*** Opening DATASET EXCERPTS ***

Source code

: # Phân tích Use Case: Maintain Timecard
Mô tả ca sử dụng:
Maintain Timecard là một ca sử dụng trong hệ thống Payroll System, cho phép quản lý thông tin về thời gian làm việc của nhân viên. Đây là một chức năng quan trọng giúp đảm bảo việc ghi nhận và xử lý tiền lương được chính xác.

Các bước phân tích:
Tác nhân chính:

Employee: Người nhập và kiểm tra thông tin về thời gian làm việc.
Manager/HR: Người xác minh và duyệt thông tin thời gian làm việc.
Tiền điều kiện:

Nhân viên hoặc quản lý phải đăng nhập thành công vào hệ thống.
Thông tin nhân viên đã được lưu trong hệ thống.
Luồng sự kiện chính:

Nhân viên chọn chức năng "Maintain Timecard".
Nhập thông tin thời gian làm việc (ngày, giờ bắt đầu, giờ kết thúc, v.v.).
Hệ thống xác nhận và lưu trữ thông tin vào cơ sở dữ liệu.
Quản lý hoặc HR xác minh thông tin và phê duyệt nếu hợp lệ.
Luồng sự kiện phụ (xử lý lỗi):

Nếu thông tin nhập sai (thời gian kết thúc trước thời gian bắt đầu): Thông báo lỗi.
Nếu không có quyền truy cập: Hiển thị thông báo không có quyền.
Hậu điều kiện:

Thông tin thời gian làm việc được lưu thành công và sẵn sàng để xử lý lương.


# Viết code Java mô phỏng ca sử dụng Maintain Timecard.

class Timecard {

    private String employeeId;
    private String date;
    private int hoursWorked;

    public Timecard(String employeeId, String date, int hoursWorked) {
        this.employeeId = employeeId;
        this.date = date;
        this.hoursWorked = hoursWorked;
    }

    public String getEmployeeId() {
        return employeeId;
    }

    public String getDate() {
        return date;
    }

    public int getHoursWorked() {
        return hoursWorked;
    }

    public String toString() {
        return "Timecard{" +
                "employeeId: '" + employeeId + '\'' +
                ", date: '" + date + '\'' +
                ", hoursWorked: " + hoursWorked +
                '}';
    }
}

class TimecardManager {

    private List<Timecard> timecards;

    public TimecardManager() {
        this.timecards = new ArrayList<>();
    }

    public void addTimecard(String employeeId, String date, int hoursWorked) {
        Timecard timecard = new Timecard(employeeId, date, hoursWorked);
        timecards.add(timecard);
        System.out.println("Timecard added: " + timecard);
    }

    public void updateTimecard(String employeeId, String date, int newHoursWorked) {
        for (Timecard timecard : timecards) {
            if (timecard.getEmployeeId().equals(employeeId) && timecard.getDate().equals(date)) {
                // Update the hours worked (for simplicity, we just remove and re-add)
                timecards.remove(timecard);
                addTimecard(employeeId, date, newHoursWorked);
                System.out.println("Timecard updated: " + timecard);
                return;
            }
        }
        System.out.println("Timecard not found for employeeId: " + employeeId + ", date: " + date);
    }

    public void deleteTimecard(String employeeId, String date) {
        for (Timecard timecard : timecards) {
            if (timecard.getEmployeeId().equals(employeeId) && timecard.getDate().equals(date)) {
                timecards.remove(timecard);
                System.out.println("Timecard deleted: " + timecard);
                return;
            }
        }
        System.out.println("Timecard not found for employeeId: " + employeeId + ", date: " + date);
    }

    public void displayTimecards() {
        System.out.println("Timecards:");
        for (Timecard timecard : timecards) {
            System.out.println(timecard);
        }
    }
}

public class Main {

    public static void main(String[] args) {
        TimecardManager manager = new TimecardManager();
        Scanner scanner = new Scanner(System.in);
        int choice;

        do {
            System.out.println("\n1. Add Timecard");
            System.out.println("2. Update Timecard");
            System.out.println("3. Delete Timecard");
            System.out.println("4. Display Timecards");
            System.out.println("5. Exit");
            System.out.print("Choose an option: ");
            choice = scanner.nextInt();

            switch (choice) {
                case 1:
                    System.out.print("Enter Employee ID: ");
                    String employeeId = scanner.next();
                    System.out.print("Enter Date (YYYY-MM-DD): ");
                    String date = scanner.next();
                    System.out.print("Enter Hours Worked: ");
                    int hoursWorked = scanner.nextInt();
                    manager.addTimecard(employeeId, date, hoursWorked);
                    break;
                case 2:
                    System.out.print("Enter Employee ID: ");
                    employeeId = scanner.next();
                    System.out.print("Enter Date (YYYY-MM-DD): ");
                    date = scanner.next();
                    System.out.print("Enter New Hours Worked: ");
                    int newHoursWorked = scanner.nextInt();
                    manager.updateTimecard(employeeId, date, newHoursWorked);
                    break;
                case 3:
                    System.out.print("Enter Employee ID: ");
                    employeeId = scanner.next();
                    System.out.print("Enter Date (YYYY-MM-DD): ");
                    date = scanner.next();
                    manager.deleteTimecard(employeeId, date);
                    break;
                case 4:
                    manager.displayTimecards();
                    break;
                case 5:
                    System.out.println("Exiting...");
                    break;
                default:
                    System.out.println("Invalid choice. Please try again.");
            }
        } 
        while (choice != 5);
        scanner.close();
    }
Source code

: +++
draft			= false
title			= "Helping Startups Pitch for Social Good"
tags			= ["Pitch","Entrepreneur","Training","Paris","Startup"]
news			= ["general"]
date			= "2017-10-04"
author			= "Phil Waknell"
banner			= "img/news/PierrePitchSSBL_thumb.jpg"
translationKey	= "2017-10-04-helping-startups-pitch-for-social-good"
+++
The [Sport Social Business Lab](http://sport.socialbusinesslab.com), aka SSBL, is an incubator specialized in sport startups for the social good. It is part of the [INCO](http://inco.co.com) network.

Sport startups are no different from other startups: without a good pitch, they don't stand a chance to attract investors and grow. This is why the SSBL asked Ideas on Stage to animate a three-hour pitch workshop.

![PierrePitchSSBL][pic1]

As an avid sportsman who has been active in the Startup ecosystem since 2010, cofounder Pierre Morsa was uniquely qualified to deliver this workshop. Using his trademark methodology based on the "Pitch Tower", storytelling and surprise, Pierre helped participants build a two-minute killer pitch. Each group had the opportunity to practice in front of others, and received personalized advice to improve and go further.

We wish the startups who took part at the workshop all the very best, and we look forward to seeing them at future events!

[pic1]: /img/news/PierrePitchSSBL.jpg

*** Closing DATASET EXCERPTS ***

THE TASK.
Would you print exactly and only the lines of the material above that run from the line with "private int hoursWorked;" through the line with "employeeId + '\'' +", both included?

SOLUTION FOR THIS PROBLEM.
    private int hoursWorked;

    public Timecard(String employeeId, String date, int hoursWorked) {
        this.employeeId = employeeId;
        this.date = date;
        this.hoursWorked = hoursWorked;
    }

    public String getEmployeeId() {
        return employeeId;
    }

    public String getDate() {
        return date;
    }

    public int getHoursWorked() {
        return hoursWorked;
    }

    public String toString() {
        return "Timecard{" +
                "employeeId: '" + employeeId + '\'' +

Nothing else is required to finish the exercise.